---------- Data records ----------
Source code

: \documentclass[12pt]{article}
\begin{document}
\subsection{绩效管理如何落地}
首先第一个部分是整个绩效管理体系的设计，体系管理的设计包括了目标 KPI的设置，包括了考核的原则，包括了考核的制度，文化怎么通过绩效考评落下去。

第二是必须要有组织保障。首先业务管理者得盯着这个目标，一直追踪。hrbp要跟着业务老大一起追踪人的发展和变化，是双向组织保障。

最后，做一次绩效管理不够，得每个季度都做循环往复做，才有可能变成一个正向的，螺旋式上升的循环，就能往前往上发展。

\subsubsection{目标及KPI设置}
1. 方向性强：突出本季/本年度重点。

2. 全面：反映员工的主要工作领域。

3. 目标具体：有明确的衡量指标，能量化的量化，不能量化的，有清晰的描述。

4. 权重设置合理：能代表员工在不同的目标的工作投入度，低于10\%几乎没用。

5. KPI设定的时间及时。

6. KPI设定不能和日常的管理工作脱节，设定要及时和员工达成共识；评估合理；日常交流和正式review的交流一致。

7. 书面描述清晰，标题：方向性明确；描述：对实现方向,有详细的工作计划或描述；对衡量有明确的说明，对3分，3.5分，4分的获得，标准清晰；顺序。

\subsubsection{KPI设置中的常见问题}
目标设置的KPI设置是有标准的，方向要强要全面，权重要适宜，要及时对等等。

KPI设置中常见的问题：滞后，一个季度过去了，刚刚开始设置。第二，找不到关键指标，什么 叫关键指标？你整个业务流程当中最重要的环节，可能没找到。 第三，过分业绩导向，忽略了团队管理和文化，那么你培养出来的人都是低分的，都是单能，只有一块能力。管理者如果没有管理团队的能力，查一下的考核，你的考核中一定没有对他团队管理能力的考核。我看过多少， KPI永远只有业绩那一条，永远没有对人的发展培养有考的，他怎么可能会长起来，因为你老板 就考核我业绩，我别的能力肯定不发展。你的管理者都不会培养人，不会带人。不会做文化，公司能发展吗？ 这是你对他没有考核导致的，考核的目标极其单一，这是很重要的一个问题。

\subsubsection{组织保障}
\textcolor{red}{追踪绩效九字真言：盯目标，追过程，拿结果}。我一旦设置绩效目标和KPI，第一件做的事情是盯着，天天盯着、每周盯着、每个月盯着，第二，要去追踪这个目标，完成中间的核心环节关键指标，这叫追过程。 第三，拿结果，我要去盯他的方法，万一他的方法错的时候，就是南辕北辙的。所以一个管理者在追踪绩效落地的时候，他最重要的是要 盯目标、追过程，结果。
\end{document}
----------
__Try it__: From the entries above, extract every line where the word "subsubsection" appears.

__Solution for this problem__:
\subsubsection{目标及KPI设置}
\subsubsection{KPI设置中的常见问题}
\subsubsection{组织保障}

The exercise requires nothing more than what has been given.